Introduction
GCC countries are characterized by evident similarities in their cultural specifics, such as language, religion, and the general worldview, their economy, including the ownership and capital structures deployed, politics, and geography. Therefore, the decisions that the Gulf Cooperation Council makes are linked directly to the organization’s corporate governance system. When selecting candidates for the position of an independent director, the Council is guided by phenomena such as nepotism, favoritism, and tribalism (Falgi, 2009).

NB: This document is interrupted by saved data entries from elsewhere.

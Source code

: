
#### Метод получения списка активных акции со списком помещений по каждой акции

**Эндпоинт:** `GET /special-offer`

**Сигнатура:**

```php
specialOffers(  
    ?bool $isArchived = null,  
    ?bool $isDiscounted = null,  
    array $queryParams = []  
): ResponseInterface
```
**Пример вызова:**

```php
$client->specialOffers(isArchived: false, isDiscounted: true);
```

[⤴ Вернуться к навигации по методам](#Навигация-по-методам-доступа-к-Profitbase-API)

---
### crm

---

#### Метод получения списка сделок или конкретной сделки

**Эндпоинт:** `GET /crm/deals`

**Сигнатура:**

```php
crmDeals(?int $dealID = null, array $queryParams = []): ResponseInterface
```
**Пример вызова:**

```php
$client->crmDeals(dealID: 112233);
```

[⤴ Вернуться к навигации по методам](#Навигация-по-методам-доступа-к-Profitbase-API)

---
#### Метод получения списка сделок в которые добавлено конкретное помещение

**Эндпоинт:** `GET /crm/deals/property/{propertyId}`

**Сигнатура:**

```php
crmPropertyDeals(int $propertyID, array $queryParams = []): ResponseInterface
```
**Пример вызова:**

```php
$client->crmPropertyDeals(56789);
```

Corporate Governance Practices in Saudi Arabia
Corporate governance practices in Saudi Arabia are also worth exploring due to the unique environment of the corporate ownership in which they develop. The concept of ownership in the GCC environment is linked directly to family ties and the idea of a regulated market (Alghamdi, 2012; Attar, 2014). As a result, opportunities for exerting influence on managers and supervising their actions are opened. The following shift in the relationships between managers and stakeholders helps to prevent conflicts between them. It is believed that the higher the ownership concentration levels within a state, the fewer the agency problems are (Clark, 2004).
Conclusion
It is also typical for GCC states to use debt financing as opposed to the approach based on accumulating equity capital (Al-Hadi et al., 2017). GCC states owe their current debt rates to bank financing (Yahyaee, 2006; Chowdhury & Maung, 2013). Even though leveraging can be observed in GCC companies, the board of directors with their profound knowledge of financing has a tremendous role in managing financial processes. Furthermore, the religious factors defining the source of capital as Islamic or non-Islamic need to be taken into account. At present, 75% of Saudi organizations use the services of Islamic banks (Al-Ajmi et al., 2009).